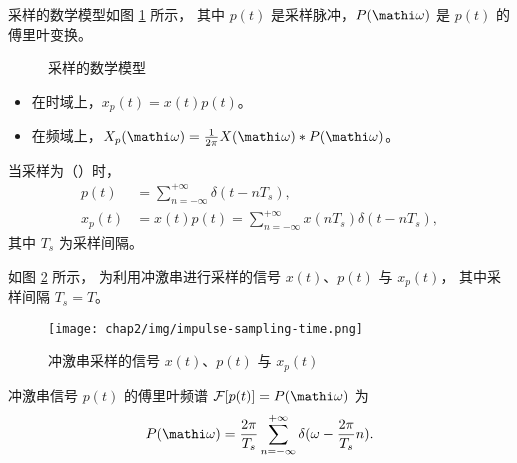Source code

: \begin{definition}
    采样的数学模型如图 \ref{fig:sampling-math-model} 所示，
    其中 $p(t)$ 是采样脉冲，$P(\mathi \omega)$ 是 $p(t)$ 的傅里叶变换。
    \begin{figure}[H]
        \centering
        \caption{采样的数学模型}
        \label{fig:sampling-math-model}
    \end{figure}

    \begin{itemize}
        \item 在时域上，$x_p(t) = x(t)p(t)$。
        \item 在频域上，$X_p(\mathi \omega) = \frac{1}{2\pi}X(\mathi \omega) * P(\mathi \omega)$。
    \end{itemize}
    当采样为（）时，
    \begin{align*}
        p(t) & = \sum_{n = -\infty}^{+\infty}\delta(t - nT_s), \\
        x_p(t) & = x(t)p(t) = \sum_{n = -\infty}^{+\infty}x(nT_s)\delta(t - nT_s),
    \end{align*}
    其中 $T_s$ 为采样间隔。
\end{definition}

\begin{example}
    如图 \ref{fig:impulse-sampling-time} 所示，
    为利用冲激串进行采样的信号 $x(t)$、$p(t)$ 与 $x_p(t)$，
    其中采样间隔 $T_s = T$。
    \begin{figure}[H]
        \centering
        \texttt{[image: chap2/img/impulse-sampling-time.png]}
        \caption{冲激串采样的信号 $x(t)$、$p(t)$ 与 $x_p(t)$}
        \label{fig:impulse-sampling-time}
    \end{figure}
\end{example}

\begin{property}
    冲激串信号 $p(t)$ 的傅里叶频谱 $\mathcal{F}[p(t)] = P(\mathi \omega)$ 为
    \begin{align*}
        P(\mathi \omega) = \frac{2\pi}{T_s}\sum_{n = -\infty}^{+\infty}\delta(\omega - \frac{2\pi}{T_s}n).
    \end{align*}
    \label{property:impulse-sampling-frequency-1}
\end{property}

####################

What the task asks: Find each line above that contains "delta", and copy those lines.

Written response:
        p(t) & = \sum_{n = -\infty}^{+\infty}\delta(t - nT_s), \\
        x_p(t) & = x(t)p(t) = \sum_{n = -\infty}^{+\infty}x(nT_s)\delta(t - nT_s),
        P(\mathi \omega) = \frac{2\pi}{T_s}\sum_{n = -\infty}^{+\infty}\delta(\omega - \frac{2\pi}{T_s}n).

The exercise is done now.